The Instigators was produced by Ben Affleck and Damon under their production company Artists Equity, alongside Jeff Robinov, John Graham, Kevin J. Walsh and Alison Winter, for distribution by Apple TV+ under Apple Original Films. According to the film's closing credits, the production benefitted from fiscal incentives established in Spanish Corporate Income Tax Law, with collaboration of Government of Spain; the post-production services were carried out in Madrid.

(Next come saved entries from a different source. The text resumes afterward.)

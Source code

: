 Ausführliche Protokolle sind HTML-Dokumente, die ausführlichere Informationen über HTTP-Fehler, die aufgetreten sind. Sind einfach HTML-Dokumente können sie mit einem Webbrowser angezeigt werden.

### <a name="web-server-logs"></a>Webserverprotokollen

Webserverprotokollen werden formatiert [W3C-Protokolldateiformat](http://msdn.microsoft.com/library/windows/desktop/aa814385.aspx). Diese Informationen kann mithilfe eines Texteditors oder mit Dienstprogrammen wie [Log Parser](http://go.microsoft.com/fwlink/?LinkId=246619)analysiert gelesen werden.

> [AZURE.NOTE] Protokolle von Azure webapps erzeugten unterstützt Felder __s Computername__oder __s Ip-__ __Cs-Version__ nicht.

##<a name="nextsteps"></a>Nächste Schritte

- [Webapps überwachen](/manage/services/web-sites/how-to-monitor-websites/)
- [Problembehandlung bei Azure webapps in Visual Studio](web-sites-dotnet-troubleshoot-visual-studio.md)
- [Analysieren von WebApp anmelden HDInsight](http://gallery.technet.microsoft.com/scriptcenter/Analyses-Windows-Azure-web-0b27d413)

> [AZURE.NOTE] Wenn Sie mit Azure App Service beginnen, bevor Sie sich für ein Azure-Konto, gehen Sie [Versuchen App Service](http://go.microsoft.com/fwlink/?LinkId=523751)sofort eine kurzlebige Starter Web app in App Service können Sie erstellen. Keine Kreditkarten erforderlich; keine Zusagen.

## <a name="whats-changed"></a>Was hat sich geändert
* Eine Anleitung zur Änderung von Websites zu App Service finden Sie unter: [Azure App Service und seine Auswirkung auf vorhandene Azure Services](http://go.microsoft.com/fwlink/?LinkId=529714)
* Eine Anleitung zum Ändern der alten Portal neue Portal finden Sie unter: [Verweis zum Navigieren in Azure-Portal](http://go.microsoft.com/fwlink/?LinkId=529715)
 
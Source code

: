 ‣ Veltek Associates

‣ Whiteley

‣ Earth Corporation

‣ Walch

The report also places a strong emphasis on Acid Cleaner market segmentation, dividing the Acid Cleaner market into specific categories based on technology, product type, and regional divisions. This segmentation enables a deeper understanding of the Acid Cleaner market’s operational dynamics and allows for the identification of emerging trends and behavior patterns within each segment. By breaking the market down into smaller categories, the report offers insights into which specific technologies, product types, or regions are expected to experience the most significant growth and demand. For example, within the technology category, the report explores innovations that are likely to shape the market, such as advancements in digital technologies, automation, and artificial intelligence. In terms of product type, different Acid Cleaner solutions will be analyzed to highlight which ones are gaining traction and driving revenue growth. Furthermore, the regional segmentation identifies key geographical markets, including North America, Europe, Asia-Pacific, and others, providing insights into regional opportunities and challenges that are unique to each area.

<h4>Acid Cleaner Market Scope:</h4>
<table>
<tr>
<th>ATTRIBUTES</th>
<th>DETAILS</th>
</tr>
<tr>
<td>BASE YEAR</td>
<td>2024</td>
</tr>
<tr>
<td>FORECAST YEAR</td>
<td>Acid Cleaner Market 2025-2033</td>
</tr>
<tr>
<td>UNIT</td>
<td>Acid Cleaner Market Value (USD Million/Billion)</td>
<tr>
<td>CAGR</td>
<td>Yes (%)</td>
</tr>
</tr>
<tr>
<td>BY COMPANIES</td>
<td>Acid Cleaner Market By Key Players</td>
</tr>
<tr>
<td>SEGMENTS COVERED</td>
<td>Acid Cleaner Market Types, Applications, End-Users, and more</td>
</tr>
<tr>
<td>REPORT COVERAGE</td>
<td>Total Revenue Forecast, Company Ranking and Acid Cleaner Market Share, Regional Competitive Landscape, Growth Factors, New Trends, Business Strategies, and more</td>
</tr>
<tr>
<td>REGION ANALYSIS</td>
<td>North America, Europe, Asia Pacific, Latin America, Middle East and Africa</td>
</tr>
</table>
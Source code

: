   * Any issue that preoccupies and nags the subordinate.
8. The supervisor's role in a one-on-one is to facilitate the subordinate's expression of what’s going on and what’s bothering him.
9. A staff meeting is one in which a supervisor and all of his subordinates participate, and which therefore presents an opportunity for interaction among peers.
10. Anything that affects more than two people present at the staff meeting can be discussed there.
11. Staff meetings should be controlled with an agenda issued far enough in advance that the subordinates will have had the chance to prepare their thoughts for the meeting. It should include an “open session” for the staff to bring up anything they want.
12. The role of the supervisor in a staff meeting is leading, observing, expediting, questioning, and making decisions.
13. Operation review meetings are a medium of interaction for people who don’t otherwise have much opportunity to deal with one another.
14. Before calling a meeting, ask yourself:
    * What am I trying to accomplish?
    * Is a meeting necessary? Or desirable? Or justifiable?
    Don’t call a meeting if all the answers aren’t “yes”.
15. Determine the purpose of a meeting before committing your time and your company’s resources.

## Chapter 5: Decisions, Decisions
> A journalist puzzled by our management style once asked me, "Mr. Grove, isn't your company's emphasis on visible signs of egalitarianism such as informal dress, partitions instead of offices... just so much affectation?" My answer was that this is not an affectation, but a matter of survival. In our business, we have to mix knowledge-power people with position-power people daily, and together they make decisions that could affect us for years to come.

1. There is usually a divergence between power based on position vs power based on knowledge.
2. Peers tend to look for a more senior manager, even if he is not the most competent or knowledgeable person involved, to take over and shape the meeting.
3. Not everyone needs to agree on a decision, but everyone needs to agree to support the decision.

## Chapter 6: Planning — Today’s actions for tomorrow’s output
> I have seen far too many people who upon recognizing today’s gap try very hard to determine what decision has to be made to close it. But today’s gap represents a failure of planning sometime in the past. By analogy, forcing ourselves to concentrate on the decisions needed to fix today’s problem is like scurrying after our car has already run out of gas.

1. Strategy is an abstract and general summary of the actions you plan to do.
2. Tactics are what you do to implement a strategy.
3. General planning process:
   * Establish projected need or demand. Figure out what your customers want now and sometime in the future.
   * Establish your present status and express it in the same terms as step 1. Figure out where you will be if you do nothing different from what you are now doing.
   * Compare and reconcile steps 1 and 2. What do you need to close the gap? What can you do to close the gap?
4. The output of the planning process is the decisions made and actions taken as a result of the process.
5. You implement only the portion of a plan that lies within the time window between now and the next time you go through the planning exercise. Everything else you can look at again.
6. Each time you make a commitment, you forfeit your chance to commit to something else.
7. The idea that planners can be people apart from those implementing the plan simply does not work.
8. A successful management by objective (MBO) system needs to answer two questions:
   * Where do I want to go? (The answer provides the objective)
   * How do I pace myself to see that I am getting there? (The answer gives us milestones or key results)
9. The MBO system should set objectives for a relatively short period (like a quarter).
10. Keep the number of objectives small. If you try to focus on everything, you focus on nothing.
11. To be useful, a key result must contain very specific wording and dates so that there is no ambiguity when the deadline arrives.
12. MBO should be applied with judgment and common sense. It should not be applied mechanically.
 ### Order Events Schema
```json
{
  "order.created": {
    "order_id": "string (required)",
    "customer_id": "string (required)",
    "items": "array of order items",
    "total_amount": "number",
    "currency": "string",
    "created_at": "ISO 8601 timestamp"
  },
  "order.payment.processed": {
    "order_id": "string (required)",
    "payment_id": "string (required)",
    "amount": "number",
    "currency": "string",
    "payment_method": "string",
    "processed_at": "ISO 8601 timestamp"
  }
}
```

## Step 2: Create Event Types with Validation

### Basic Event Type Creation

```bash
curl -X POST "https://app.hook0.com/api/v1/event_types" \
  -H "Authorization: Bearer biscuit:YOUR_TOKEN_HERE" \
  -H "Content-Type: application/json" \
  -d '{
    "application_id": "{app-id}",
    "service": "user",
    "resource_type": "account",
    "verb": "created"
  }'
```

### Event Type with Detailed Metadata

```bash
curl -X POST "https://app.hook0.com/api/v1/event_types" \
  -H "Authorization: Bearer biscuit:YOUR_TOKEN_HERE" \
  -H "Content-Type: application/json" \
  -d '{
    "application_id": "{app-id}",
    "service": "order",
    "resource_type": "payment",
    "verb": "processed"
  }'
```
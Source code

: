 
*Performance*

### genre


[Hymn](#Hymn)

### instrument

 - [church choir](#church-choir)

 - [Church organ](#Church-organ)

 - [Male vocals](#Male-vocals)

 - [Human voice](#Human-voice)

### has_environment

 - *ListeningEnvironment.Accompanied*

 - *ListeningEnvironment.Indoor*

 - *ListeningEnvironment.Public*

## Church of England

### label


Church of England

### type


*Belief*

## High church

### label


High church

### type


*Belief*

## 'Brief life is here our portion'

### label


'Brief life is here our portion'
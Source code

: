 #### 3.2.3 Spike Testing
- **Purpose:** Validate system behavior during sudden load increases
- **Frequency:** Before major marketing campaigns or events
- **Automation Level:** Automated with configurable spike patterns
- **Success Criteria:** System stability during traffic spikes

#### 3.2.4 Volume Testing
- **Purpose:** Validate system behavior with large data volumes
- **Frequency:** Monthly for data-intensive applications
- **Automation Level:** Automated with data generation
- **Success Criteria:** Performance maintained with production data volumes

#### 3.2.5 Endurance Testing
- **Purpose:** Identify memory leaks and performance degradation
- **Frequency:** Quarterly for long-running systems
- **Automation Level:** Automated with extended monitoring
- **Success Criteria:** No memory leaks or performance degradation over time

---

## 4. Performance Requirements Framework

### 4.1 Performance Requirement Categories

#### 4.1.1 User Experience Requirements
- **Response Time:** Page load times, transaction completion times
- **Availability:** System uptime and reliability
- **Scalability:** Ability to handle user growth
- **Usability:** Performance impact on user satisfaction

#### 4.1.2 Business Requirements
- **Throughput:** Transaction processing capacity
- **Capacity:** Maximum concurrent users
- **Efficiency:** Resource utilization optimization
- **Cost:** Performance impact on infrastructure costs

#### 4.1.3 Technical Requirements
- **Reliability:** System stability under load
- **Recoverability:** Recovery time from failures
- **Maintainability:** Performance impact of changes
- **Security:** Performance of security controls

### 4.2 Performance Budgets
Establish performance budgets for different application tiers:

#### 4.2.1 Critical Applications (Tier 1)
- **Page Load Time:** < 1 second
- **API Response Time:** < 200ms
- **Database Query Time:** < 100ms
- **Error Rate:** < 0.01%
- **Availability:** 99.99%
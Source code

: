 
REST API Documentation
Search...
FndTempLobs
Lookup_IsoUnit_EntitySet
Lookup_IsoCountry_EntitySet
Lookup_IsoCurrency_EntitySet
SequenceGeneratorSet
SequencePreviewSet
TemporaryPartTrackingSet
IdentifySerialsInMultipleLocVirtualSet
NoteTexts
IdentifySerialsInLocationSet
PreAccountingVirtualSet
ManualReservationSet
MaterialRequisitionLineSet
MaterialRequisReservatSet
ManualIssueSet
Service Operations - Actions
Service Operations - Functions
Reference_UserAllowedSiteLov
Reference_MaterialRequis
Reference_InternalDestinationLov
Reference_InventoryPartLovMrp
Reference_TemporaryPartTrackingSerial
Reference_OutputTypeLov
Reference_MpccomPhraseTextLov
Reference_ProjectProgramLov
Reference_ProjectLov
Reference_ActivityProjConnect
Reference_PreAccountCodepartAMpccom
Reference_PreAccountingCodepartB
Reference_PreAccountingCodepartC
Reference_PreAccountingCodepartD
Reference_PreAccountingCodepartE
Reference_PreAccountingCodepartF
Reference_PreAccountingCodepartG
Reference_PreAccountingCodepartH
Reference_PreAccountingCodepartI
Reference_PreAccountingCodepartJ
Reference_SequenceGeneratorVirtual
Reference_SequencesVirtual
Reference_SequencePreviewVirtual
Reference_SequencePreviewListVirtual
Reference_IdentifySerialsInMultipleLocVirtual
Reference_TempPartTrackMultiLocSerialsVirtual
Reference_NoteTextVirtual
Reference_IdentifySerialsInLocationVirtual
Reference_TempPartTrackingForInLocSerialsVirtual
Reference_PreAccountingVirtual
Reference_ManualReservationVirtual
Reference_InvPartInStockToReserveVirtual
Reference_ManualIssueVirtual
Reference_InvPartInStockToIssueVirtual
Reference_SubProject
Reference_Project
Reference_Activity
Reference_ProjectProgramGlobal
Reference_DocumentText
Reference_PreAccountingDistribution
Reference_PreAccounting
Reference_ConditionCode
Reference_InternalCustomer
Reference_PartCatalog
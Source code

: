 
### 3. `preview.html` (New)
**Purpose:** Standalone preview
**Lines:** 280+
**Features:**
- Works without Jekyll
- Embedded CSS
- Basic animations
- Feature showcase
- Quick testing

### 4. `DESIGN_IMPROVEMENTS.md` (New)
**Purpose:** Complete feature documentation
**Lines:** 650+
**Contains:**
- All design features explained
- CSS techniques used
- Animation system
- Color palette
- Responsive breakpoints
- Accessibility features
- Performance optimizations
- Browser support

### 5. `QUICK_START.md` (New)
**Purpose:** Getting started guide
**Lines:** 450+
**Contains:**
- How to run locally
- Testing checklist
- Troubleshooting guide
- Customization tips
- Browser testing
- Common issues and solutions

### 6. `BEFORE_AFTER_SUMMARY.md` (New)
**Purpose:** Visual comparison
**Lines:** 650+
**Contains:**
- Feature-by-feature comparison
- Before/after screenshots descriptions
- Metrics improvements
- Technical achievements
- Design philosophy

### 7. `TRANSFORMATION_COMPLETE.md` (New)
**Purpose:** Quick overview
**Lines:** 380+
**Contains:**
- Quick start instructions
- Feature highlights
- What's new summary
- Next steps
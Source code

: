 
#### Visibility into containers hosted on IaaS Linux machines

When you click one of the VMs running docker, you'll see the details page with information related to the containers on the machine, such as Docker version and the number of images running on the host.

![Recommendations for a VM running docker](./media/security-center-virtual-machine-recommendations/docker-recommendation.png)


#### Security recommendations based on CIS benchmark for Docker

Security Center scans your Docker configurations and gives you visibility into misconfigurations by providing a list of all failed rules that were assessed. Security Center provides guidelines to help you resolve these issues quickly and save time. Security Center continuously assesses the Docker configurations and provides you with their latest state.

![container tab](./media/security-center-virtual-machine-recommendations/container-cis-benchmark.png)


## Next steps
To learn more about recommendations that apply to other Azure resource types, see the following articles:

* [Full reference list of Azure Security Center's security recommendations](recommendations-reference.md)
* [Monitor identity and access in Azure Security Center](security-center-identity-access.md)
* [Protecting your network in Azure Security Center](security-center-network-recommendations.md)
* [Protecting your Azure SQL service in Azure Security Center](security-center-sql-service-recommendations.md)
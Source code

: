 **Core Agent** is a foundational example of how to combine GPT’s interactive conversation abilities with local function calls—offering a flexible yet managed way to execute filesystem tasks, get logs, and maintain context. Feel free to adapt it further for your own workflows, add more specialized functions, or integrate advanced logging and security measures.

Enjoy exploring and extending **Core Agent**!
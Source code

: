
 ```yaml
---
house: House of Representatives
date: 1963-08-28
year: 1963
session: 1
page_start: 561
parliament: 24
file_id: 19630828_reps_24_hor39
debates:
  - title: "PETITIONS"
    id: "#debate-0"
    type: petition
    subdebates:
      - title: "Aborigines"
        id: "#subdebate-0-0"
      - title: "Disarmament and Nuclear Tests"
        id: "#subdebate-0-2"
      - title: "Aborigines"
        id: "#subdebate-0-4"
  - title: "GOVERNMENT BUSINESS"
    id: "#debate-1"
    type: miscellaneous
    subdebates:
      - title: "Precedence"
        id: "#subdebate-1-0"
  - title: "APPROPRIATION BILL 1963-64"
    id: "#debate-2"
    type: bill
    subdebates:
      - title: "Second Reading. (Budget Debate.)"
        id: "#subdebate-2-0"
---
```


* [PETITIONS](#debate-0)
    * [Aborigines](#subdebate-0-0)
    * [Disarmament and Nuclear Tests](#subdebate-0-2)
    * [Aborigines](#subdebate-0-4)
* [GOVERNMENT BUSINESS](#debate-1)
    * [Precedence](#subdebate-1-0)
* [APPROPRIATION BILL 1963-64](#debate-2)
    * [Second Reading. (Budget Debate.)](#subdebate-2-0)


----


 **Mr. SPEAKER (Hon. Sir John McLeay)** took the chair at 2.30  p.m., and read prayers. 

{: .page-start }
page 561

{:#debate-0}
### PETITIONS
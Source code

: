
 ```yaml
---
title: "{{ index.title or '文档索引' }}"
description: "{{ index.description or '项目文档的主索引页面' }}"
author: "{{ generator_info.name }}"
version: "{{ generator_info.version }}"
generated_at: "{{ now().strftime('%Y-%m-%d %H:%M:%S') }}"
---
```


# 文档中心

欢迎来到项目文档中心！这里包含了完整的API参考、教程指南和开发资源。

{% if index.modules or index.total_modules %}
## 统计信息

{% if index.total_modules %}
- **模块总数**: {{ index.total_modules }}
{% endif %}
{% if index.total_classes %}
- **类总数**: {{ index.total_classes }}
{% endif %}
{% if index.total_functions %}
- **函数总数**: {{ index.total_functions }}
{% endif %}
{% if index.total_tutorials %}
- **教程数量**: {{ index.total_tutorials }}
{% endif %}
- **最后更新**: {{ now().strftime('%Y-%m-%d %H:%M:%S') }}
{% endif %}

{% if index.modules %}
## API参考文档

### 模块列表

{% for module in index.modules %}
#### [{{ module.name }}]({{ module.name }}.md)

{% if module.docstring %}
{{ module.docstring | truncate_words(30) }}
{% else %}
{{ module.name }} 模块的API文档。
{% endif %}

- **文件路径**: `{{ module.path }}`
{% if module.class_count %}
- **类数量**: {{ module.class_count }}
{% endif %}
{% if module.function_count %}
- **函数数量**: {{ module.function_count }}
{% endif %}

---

Principal photography began in Boston, Massachusetts and Long Island, New York in March 2023, with locations including Bova's Bakery in North End and the Nassau University Medical Center in East Meadow.

==Release==
The Instigators was released in select theaters in the United States on August 2, 2024, before premiering on Apple TV+ on August 9.

== Reception ==
 Metacritic, which uses a weighted average, assigned the film a score of 48 out of 100, based on 38 critics, indicating "mixed or average" reviews.

== Future ==
In September 2024, Affleck and Damon said they were in early talks with Apple executives to star in a sequel, with Liman possibly returning to direct.